What you have to do
Leaving out the images, please reproduce each line below exactly.

Records
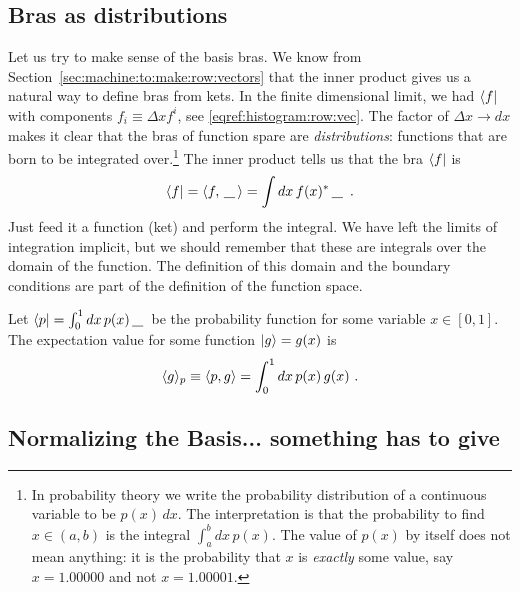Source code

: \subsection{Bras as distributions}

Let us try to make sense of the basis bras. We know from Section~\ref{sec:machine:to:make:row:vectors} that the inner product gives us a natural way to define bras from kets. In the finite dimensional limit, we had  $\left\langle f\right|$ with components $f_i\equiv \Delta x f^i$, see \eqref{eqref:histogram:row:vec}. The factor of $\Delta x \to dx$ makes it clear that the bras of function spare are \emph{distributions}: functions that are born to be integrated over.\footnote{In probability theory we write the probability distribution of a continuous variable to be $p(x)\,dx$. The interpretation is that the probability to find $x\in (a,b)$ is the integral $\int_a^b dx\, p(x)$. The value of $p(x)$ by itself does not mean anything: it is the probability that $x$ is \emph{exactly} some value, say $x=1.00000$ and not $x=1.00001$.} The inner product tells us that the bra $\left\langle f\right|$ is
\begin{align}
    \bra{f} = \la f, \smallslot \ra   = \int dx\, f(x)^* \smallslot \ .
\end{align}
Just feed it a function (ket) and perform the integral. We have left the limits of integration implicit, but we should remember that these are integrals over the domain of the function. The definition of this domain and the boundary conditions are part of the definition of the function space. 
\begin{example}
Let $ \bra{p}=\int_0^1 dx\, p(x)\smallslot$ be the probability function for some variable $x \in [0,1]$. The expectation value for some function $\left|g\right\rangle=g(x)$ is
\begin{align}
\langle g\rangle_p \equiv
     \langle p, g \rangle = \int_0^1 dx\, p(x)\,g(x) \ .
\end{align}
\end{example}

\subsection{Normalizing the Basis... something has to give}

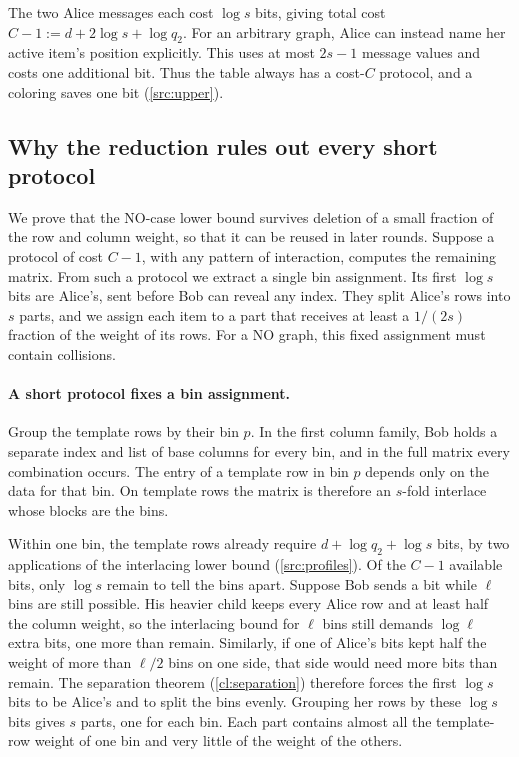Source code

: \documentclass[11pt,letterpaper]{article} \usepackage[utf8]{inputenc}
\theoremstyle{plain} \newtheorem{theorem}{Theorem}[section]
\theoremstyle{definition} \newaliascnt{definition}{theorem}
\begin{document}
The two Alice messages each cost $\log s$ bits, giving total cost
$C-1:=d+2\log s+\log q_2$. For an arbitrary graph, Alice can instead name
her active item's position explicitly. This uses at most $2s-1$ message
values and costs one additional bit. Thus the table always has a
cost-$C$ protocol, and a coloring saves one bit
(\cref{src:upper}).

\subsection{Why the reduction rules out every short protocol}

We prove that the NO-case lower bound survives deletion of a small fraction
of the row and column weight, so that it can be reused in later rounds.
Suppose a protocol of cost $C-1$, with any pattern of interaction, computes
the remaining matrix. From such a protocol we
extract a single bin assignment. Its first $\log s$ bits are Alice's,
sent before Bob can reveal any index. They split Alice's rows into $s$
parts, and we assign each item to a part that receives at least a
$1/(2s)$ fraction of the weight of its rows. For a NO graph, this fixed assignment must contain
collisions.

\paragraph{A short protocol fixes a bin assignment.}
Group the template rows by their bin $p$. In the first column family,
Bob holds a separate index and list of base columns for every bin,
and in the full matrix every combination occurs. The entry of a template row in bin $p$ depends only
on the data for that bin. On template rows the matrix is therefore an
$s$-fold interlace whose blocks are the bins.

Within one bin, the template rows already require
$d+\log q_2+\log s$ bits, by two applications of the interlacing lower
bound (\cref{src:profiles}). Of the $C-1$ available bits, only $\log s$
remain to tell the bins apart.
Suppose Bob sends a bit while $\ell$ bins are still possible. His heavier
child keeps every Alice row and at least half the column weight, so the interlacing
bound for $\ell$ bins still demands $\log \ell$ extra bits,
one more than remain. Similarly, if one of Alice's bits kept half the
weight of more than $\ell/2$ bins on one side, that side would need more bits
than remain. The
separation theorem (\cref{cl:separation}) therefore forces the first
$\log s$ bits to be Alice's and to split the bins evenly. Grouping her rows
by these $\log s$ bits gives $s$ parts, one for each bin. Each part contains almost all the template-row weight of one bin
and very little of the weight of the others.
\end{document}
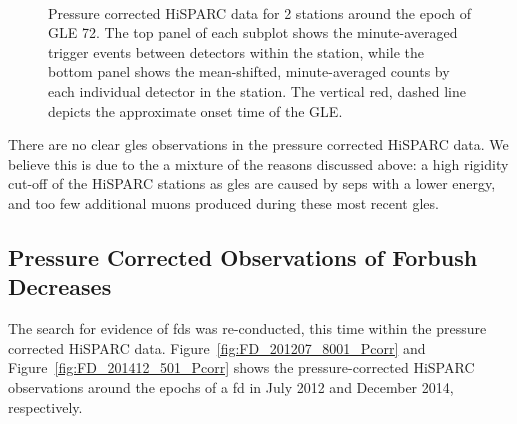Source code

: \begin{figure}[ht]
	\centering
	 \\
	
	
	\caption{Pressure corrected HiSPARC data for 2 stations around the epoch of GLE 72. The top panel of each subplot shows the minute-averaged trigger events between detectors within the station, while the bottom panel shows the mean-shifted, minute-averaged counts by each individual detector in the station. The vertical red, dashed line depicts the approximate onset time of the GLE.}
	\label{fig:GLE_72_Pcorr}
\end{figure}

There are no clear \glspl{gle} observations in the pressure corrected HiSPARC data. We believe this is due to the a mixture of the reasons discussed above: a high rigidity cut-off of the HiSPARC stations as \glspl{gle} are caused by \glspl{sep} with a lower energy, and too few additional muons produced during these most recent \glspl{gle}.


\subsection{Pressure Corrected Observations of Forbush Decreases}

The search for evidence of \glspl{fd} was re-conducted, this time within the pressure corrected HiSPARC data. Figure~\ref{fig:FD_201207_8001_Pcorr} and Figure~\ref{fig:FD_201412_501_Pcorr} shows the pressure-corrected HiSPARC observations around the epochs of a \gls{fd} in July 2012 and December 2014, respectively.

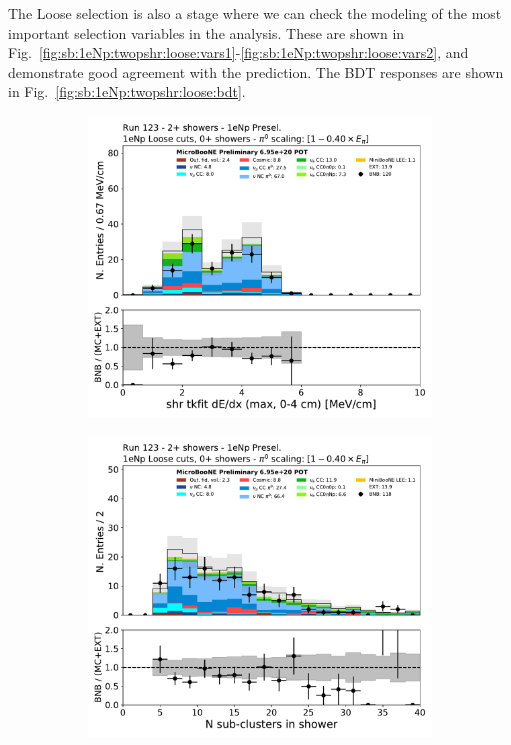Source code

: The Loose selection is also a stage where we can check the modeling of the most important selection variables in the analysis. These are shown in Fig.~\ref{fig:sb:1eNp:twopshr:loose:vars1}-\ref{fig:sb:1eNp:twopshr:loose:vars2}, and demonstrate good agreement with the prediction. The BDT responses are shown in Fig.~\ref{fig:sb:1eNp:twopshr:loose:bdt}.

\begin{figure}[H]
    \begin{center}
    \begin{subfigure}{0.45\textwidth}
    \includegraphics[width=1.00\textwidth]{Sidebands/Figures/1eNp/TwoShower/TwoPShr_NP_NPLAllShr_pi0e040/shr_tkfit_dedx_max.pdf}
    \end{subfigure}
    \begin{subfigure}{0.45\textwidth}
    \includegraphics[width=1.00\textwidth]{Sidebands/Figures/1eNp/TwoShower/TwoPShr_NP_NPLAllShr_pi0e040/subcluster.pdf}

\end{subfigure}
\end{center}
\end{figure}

Answer space
Source code

: \subsection{Bras as distributions}

Let us try to make sense of the basis bras. We know from Section~\ref{sec:machine:to:make:row:vectors} that the inner product gives us a natural way to define bras from kets. In the finite dimensional limit, we had  $\left\langle f\right|$ with components $f_i\equiv \Delta x f^i$, see \eqref{eqref:histogram:row:vec}. The factor of $\Delta x \to dx$ makes it clear that the bras of function spare are \emph{distributions}: functions that are born to be integrated over.\footnote{In probability theory we write the probability distribution of a continuous variable to be $p(x)\,dx$. The interpretation is that the probability to find $x\in (a,b)$ is the integral $\int_a^b dx\, p(x)$. The value of $p(x)$ by itself does not mean anything: it is the probability that $x$ is \emph{exactly} some value, say $x=1.00000$ and not $x=1.00001$.} The inner product tells us that the bra $\left\langle f\right|$ is
\begin{align}
    \bra{f} = \la f, \smallslot \ra   = \int dx\, f(x)^* \smallslot \ .
\end{align}
Just feed it a function (ket) and perform the integral. We have left the limits of integration implicit, but we should remember that these are integrals over the domain of the function. The definition of this domain and the boundary conditions are part of the definition of the function space. 
\begin{example}
Let $ \bra{p}=\int_0^1 dx\, p(x)\smallslot$ be the probability function for some variable $x \in [0,1]$. The expectation value for some function $\left|g\right\rangle=g(x)$ is
\begin{align}
\langle g\rangle_p \equiv
     \langle p, g \rangle = \int_0^1 dx\, p(x)\,g(x) \ .
\end{align}
\end{example}

\subsection{Normalizing the Basis... something has to give}

Source code

: \documentclass[11pt,letterpaper]{article} \usepackage[utf8]{inputenc}
\theoremstyle{plain} \newtheorem{theorem}{Theorem}[section]
\theoremstyle{definition} \newaliascnt{definition}{theorem}
\begin{document}
The two Alice messages each cost $\log s$ bits, giving total cost
$C-1:=d+2\log s+\log q_2$. For an arbitrary graph, Alice can instead name
her active item's position explicitly. This uses at most $2s-1$ message
values and costs one additional bit. Thus the table always has a
cost-$C$ protocol, and a coloring saves one bit
(\cref{src:upper}).

\subsection{Why the reduction rules out every short protocol}

We prove that the NO-case lower bound survives deletion of a small fraction
of the row and column weight, so that it can be reused in later rounds.
Suppose a protocol of cost $C-1$, with any pattern of interaction, computes
the remaining matrix. From such a protocol we
extract a single bin assignment. Its first $\log s$ bits are Alice's,
sent before Bob can reveal any index. They split Alice's rows into $s$
parts, and we assign each item to a part that receives at least a
$1/(2s)$ fraction of the weight of its rows. For a NO graph, this fixed assignment must contain
collisions.

\paragraph{A short protocol fixes a bin assignment.}
Group the template rows by their bin $p$. In the first column family,
Bob holds a separate index and list of base columns for every bin,
and in the full matrix every combination occurs. The entry of a template row in bin $p$ depends only
on the data for that bin. On template rows the matrix is therefore an
$s$-fold interlace whose blocks are the bins.

Within one bin, the template rows already require
$d+\log q_2+\log s$ bits, by two applications of the interlacing lower
bound (\cref{src:profiles}). Of the $C-1$ available bits, only $\log s$
remain to tell the bins apart.
Suppose Bob sends a bit while $\ell$ bins are still possible. His heavier
child keeps every Alice row and at least half the column weight, so the interlacing
bound for $\ell$ bins still demands $\log \ell$ extra bits,
one more than remain. Similarly, if one of Alice's bits kept half the
weight of more than $\ell/2$ bins on one side, that side would need more bits
than remain. The
separation theorem (\cref{cl:separation}) therefore forces the first
$\log s$ bits to be Alice's and to split the bins evenly. Grouping her rows
by these $\log s$ bits gives $s$ parts, one for each bin. Each part contains almost all the template-row weight of one bin
and very little of the weight of the others.
\end{document}
Source code

: \begin{figure}[ht]
	\centering
	 \\
	
	
	\caption{Pressure corrected HiSPARC data for 2 stations around the epoch of GLE 72. The top panel of each subplot shows the minute-averaged trigger events between detectors within the station, while the bottom panel shows the mean-shifted, minute-averaged counts by each individual detector in the station. The vertical red, dashed line depicts the approximate onset time of the GLE.}
	\label{fig:GLE_72_Pcorr}
\end{figure}

There are no clear \glspl{gle} observations in the pressure corrected HiSPARC data. We believe this is due to the a mixture of the reasons discussed above: a high rigidity cut-off of the HiSPARC stations as \glspl{gle} are caused by \glspl{sep} with a lower energy, and too few additional muons produced during these most recent \glspl{gle}.


\subsection{Pressure Corrected Observations of Forbush Decreases}

The search for evidence of \glspl{fd} was re-conducted, this time within the pressure corrected HiSPARC data. Figure~\ref{fig:FD_201207_8001_Pcorr} and Figure~\ref{fig:FD_201412_501_Pcorr} shows the pressure-corrected HiSPARC observations around the epochs of a \gls{fd} in July 2012 and December 2014, respectively.

Source code

: The Loose selection is also a stage where we can check the modeling of the most important selection variables in the analysis. These are shown in Fig.~\ref{fig:sb:1eNp:twopshr:loose:vars1}-\ref{fig:sb:1eNp:twopshr:loose:vars2}, and demonstrate good agreement with the prediction. The BDT responses are shown in Fig.~\ref{fig:sb:1eNp:twopshr:loose:bdt}.

\begin{figure}[H]
    \begin{center}
    \begin{subfigure}{0.45\textwidth}
    \includegraphics[width=1.00\textwidth]{Sidebands/Figures/1eNp/TwoShower/TwoPShr_NP_NPLAllShr_pi0e040/shr_tkfit_dedx_max.pdf}
    \end{subfigure}
    \begin{subfigure}{0.45\textwidth}
    \includegraphics[width=1.00\textwidth]{Sidebands/Figures/1eNp/TwoShower/TwoPShr_NP_NPLAllShr_pi0e040/subcluster.pdf}

\end{subfigure}
\end{center}
\end{figure}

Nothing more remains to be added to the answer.